Zur Vermeidung eines Wortirrtums: Was tätig zerstört werden soll, muß vorher ganz fest gehalten worden sein; was zerbröckelt, zerbröckelt, kann aber nicht zerstört werden.

Towards the avoidance of a piece of verbal confusion: What is intended to be actively destroyed must first of all have been firmly grasped; what crumbles away crumbles away, but cannot be destroyed. [Kaiser/Wilkins]

To avoid the solecism: Whatever is to be entirely destroyed must first be held very firmly: if something crumbles, it crumbles, but resists destruction. [Hofmann]

Commentary

Both translators mark this aphorism cancelled. While I think there is something of interest in number ninety, which might have been cancelled because of cynical overtones that were not intended, here I think I can see why this aphorism was discarded.

Kafka distinguishes between two kinds of selection. One is artificial selection of something to be destroyed, while the other is a natural selection. Destruction is designated as exclusively active, which produces a reversal very characteristic of Kafka's thinking: what crumbles is immune to destruction. What falls apart of its own decrepitude or weakness can't be destroyed. So Bloch the tradesman will go on dragging out his days in court forever, while Josef K., who tries to do battle with the court, must be killed, although even then he seems to be given the opportunity to kill himself as the knife is passed to and fro between his executioners, and the killing is entirely unceremonious and unlike an official execution, carried out in a nondescript place.

Kafka seems to be intrigued by the idea that weaknesses can become strengths without ceasing to be weaknesses; weakness, failure, waiting, hestitating, all have their rights, too.

This aphorism also reminds me of the Penal Colony story, which depicts this kind of seizing and active destroying.

The problem is that there is a kind of active destruction that sweeps away old rubbish without noticing or caring what it's doing. It's a scandal, but it's also for that reason more innocent, because it isn't negating an existing thing so much as it's entirely preoccupied with presenting something new, like someone who dashes this and that off a table in order to set down a new acquisition on it and show it off.

Meanwhile, crumbling is distinct from the kind of vigilantism needed to maintain a stable identity, which can only be done by suppressing inevitable changes. Crumbling is not all that simple and unambiguous. Matter crumbles, but it remains matter and can be reorganized into something else. People crumble differently, although they don't stop being people, but, if crumbling is understood as a metaphor for the loss of some important aspect of self, then it is a way for the self to stop being the self. So matter can crumble and stay matter, while the crumbling self ceases to be a self at all.

2 comments:

Glenn said...

That commentary is the interesting bit for this one; baffling though it is.
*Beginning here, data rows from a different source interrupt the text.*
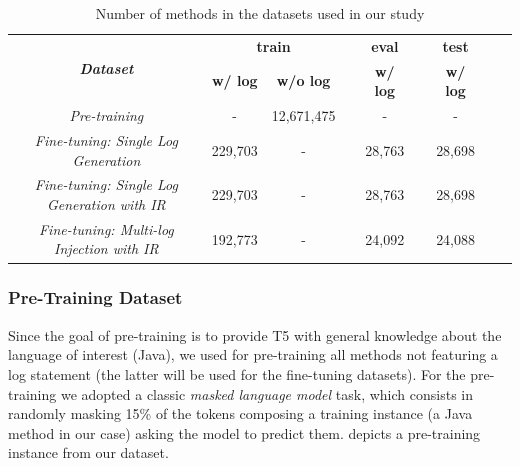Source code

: \begin{table}[h]
	\centering
	\caption{Number of methods in the datasets used in our study}
		\label{tab:ds-summary-1}
	\begin{tabular}{ccccccccc}
		\toprule
		\multirow{2}{*}{\textit{\textbf{Dataset}}} & \multicolumn{2}{c}{\textbf{train}} & \textbf{} & \textbf{eval} & \textbf{} & \textbf{test}  \\ \cline{2-3} \cline{5-5} \cline{7-7} 
		& \textbf{w/ log} & \textbf{w/o log} & \textbf{} & \textbf{w/ log} & \textbf{} & \textbf{w/ log} \\ \midrule
		\textit{Pre-training}              & -               &      12,671,475  &           & -               &           &  -               \\
		\textit{Fine-tuning: Single Log Generation}               & 229,703         & -                &           & 28,763          &           & 28,698          \\
		\textit{Fine-tuning: Single Log Generation with IR}               & 229,703         & -                &           & 28,763          &           & 28,698          \\
		\textit{Fine-tuning: Multi-log Injection with IR}               & 192,773         & -                &           & 24,092         &           & 24,088          \\
		\bottomrule
	\end{tabular}
\end{table}

\subsubsection{Pre-Training Dataset}
\label{sub:pretraining}
Since the goal of pre-training is to provide T5 with general knowledge about the language of interest (\ie Java), we used for pre-training all methods not featuring a log statement (the latter will be used for the fine-tuning datasets). For the pre-training we adopted a classic \emph{masked language model} task, which consists in randomly masking 15\% of the tokens composing a training instance (\ie a Java method in our case) asking the model to predict them.  depicts a pre-training instance from our dataset.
This makes perfect sense. If something is a thing that can be grasped, it can't be destroyed. That's basic physics E=MC2. The universe has now, exactly the same amount of graspable things as it has always had and will always have. If it can crumble away it cannot be destroyed either. E=MC2. Matter is energy and energy is matter and it can not be destroyed.

If a thing can be acted on, it will forever exist. Gods, planets, stars, beliefs, loves, poetry, light, darkness -- If it exists it is beyond destruction. Indeed, the more effort toward destruction the more sustainable it will become.

It is a perfect aphorism. Obvious, and yet ...


/* thanks for posting all of these. I've had a wonderful time going through them. */

Benjamin Pierce said...

I feel that this references another practice from Judaism, to let old, worn, and dirty Torah scrolls decompose in storage and repose, rather than to in any way discard or destroy them--their slow decomposition is seen as the way by which God reclaims them.